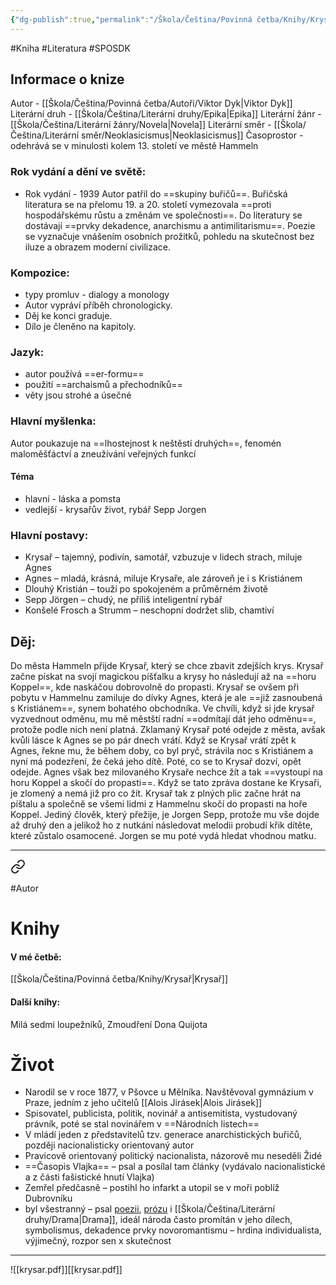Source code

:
 ```yaml
---
{"dg-publish":true,"permalink":"/Škola/Čeština/Povinná četba/Knihy/Krysař/","created":"2023-11-28T11:59:54.891+01:00","updated":"2024-03-13T18:22:04.692+01:00"}
---
```


#Kniha #Literatura #SPOSDK 
## Informace o knize
Autor - [[Škola/Čeština/Povinná četba/Autoři/Viktor Dyk\|Viktor Dyk]]
Literární druh -  [[Škola/Čeština/Literární druhy/Epika\|Epika]]
Literární žánr - [[Škola/Čeština/Literární žánry/Novela\|Novela]]
Literární směr - [[Škola/Čeština/Literární směr/Neoklasicismus\|Neoklasicismus]]
Časoprostor - odehrává se v minulosti kolem 13. století ve městě Hammeln
### Rok vydání a dění ve světě:
- Rok vydání - 1939
Autor patřil do ==skupiny buřičů==. Buřičská literatura se na přelomu 19. a 20. století vymezovala ==proti hospodářskému růstu a změnám ve společnosti==. Do literatury se dostávají ==prvky dekadence, anarchismu a antimilitarismu==. Poezie se vyznačuje vnášením osobních prožitků, pohledu na skutečnost bez iluze a obrazem moderní civilizace.
### Kompozice: 
- typy promluv - dialogy a monology
- Autor vypráví příběh chronologicky. 
- Děj ke konci graduje. 
- Dílo je členěno na kapitoly.
### Jazyk:
- autor používá ==er-formu== 
- použití ==archaismů a přechodníků==
- věty jsou strohé a úsečné
### Hlavní myšlenka:
Autor poukazuje na ==lhostejnost k neštěstí druhých==, fenomén maloměšťáctví a zneužívání veřejných funkcí
#### Téma
- hlavní - láska a pomsta
- vedlejší - krysařův život, rybář Sepp Jorgen
### Hlavní postavy:
- Krysař – tajemný, podivín, samotář, vzbuzuje v lidech strach, miluje Agnes
- Agnes – mladá, krásná, miluje Krysaře, ale zároveň je i s Kristiánem
- Dlouhý Kristián – touží po spokojeném a průměrném životě
- Sepp Jörgen – chudý, ne příliš inteligentní rybář
- Konšelé Frosch a Strumm – neschopní dodržet slib, chamtiví
## Děj:
Do města Hammeln přijde Krysař, který se chce zbavit zdejších krys. Krysař začne pískat na svojí magickou píšťalku a krysy ho následují až na ==horu Koppel==, kde naskáčou dobrovolně do propasti. Krysař se ovšem při pobytu v Hammelnu zamiluje do dívky Agnes, která je ale ==již zasnoubená s Kristiánem==, synem bohatého obchodníka. Ve chvíli, když si jde krysař vyzvednout odměnu, mu mě městští radní ==odmítají dát jeho odměnu==, protože podle nich není platná. Zklamaný Krysař poté odejde z města, avšak kvůli lásce k Agnes se po pár dnech vrátí. Když se Krysař vrátí zpět k Agnes, řekne mu, že během doby, co byl pryč, strávila noc s Kristiánem a nyní má podezření, že čeká jeho dítě. Poté, co se to Krysař dozví, opět odejde. Agnes však bez milovaného Krysaře nechce žít a tak ==vystoupí na horu Koppel a skočí do propasti==. Když se tato zpráva dostane ke Krysaři, je zlomený a nemá již pro co žít. Krysař tak z plných plic začne hrát na píštalu a společně se všemi lidmi z Hammelnu skočí do propasti na hoře Koppel. Jediný člověk, který přežije, je Jorgen Sepp, protože mu vše dojde až druhý den a jelikož ho z nutkání následovat melodii probudí křik dítěte, které zůstalo osamocené. Jorgen se mu poté vydá hledat vhodnou matku.
___

<div class="transclusion internal-embed is-loaded"><a class="markdown-embed-link" href="/skola/cestina/povinna-cetba/autori/viktor-dyk/" aria-label="Open link"><svg xmlns="http://www.w3.org/2000/svg" width="24" height="24" viewBox="0 0 24 24" fill="none" stroke="currentColor" stroke-width="2" stroke-linecap="round" stroke-linejoin="round" class="svg-icon lucide-link"><path d="M10 13a5 5 0 0 0 7.54.54l3-3a5 5 0 0 0-7.07-7.07l-1.72 1.71"></path><path d="M14 11a5 5 0 0 0-7.54-.54l-3 3a5 5 0 0 0 7.07 7.07l1.71-1.71"></path></svg></a><div class="markdown-embed">




#Autor 
# Knihy
#### V mé četbě:
[[Škola/Čeština/Povinná četba/Knihy/Krysař\|Krysař]]
#### Další knihy:
Milá sedmi loupežníků, Zmoudření Dona Quijota
# Život
- Narodil se v roce 1877, v Pšovce u Mělníka. Navštěvoval gymnázium v Praze, jedním z jeho učitelů [[Alois Jirásek\|Alois Jirásek]]
- Spisovatel, publicista, politik, novinář a antisemitista, vystudovaný právník, poté se stal novinářem v ==Národních listech==
- V mládí jeden z představitelů tzv. generace anarchistických buřičů, později nacionalisticky orientovaný autor
- Pravicově orientovaný politický nacionalista, názorově mu neseděli Židé
- ==Časopis Vlajka== – psal a posílal tam články (vydávalo nacionalistické a z části fašistické hnutí Vlajka)
- Zemřel předčasně – postihl ho infarkt a utopil se v moři poblíž Dubrovníku
- byl všestranný – psal [poezii](Poezie.md), [prózu](Próza.md) i [[Škola/Čeština/Literární druhy/Drama\|Drama]], ideál národa často promítán v jeho dílech, symbolismus, dekadence prvky novoromantismu – hrdina individualista, výjimečný, rozpor sen x skutečnost


</div></div>

___

![[krysar.pdf]][[krysar.pdf]]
====
→ **EXERCISE**:
Your answer must be the records above, word for word, with every picture left out.

→ **TASK RESPONSE**:
Source code

:
 ```yaml
---
{"dg-publish":true,"permalink":"/Škola/Čeština/Povinná četba/Knihy/Krysař/","created":"2023-11-28T11:59:54.891+01:00","updated":"2024-03-13T18:22:04.692+01:00"}
---
```


#Kniha #Literatura #SPOSDK 
## Informace o knize
Autor - [[Škola/Čeština/Povinná četba/Autoři/Viktor Dyk\|Viktor Dyk]]
Literární druh -  [[Škola/Čeština/Literární druhy/Epika\|Epika]]
Literární žánr - [[Škola/Čeština/Literární žánry/Novela\|Novela]]
Literární směr - [[Škola/Čeština/Literární směr/Neoklasicismus\|Neoklasicismus]]
Časoprostor - odehrává se v minulosti kolem 13. století ve městě Hammeln
### Rok vydání a dění ve světě:
- Rok vydání - 1939
Autor patřil do ==skupiny buřičů==. Buřičská literatura se na přelomu 19. a 20. století vymezovala ==proti hospodářskému růstu a změnám ve společnosti==. Do literatury se dostávají ==prvky dekadence, anarchismu a antimilitarismu==. Poezie se vyznačuje vnášením osobních prožitků, pohledu na skutečnost bez iluze a obrazem moderní civilizace.
### Kompozice: 
- typy promluv - dialogy a monology
- Autor vypráví příběh chronologicky. 
- Děj ke konci graduje. 
- Dílo je členěno na kapitoly.
### Jazyk:
- autor používá ==er-formu== 
- použití ==archaismů a přechodníků==
- věty jsou strohé a úsečné
### Hlavní myšlenka:
Autor poukazuje na ==lhostejnost k neštěstí druhých==, fenomén maloměšťáctví a zneužívání veřejných funkcí
#### Téma
- hlavní - láska a pomsta
- vedlejší - krysařův život, rybář Sepp Jorgen
### Hlavní postavy:
- Krysař – tajemný, podivín, samotář, vzbuzuje v lidech strach, miluje Agnes
- Agnes – mladá, krásná, miluje Krysaře, ale zároveň je i s Kristiánem
- Dlouhý Kristián – touží po spokojeném a průměrném životě
- Sepp Jörgen – chudý, ne příliš inteligentní rybář
- Konšelé Frosch a Strumm – neschopní dodržet slib, chamtiví
## Děj:
Do města Hammeln přijde Krysař, který se chce zbavit zdejších krys. Krysař začne pískat na svojí magickou píšťalku a krysy ho následují až na ==horu Koppel==, kde naskáčou dobrovolně do propasti. Krysař se ovšem při pobytu v Hammelnu zamiluje do dívky Agnes, která je ale ==již zasnoubená s Kristiánem==, synem bohatého obchodníka. Ve chvíli, když si jde krysař vyzvednout odměnu, mu mě městští radní ==odmítají dát jeho odměnu==, protože podle nich není platná. Zklamaný Krysař poté odejde z města, avšak kvůli lásce k Agnes se po pár dnech vrátí. Když se Krysař vrátí zpět k Agnes, řekne mu, že během doby, co byl pryč, strávila noc s Kristiánem a nyní má podezření, že čeká jeho dítě. Poté, co se to Krysař dozví, opět odejde. Agnes však bez milovaného Krysaře nechce žít a tak ==vystoupí na horu Koppel a skočí do propasti==. Když se tato zpráva dostane ke Krysaři, je zlomený a nemá již pro co žít. Krysař tak z plných plic začne hrát na píštalu a společně se všemi lidmi z Hammelnu skočí do propasti na hoře Koppel. Jediný člověk, který přežije, je Jorgen Sepp, protože mu vše dojde až druhý den a jelikož ho z nutkání následovat melodii probudí křik dítěte, které zůstalo osamocené. Jorgen se mu poté vydá hledat vhodnou matku.
___

<div class="transclusion internal-embed is-loaded"><a class="markdown-embed-link" href="/skola/cestina/povinna-cetba/autori/viktor-dyk/" aria-label="Open link"><svg xmlns="http://www.w3.org/2000/svg" width="24" height="24" viewBox="0 0 24 24" fill="none" stroke="currentColor" stroke-width="2" stroke-linecap="round" stroke-linejoin="round" class="svg-icon lucide-link"><path d="M10 13a5 5 0 0 0 7.54.54l3-3a5 5 0 0 0-7.07-7.07l-1.72 1.71"></path><path d="M14 11a5 5 0 0 0-7.54-.54l-3 3a5 5 0 0 0 7.07 7.07l1.71-1.71"></path></svg></a><div class="markdown-embed">




#Autor 
# Knihy
#### V mé četbě:
[[Škola/Čeština/Povinná četba/Knihy/Krysař\|Krysař]]
#### Další knihy:
Milá sedmi loupežníků, Zmoudření Dona Quijota
# Život
- Narodil se v roce 1877, v Pšovce u Mělníka. Navštěvoval gymnázium v Praze, jedním z jeho učitelů [[Alois Jirásek\|Alois Jirásek]]
- Spisovatel, publicista, politik, novinář a antisemitista, vystudovaný právník, poté se stal novinářem v ==Národních listech==
- V mládí jeden z představitelů tzv. generace anarchistických buřičů, později nacionalisticky orientovaný autor
- Pravicově orientovaný politický nacionalista, názorově mu neseděli Židé
- ==Časopis Vlajka== – psal a posílal tam články (vydávalo nacionalistické a z části fašistické hnutí Vlajka)
- Zemřel předčasně – postihl ho infarkt a utopil se v moři poblíž Dubrovníku
- byl všestranný – psal [poezii](Poezie.md), [prózu](Próza.md) i [[Škola/Čeština/Literární druhy/Drama\|Drama]], ideál národa často promítán v jeho dílech, symbolismus, dekadence prvky novoromantismu – hrdina individualista, výjimečný, rozpor sen x skutečnost


</div></div>

___

![[krysar.pdf]][[krysar.pdf]]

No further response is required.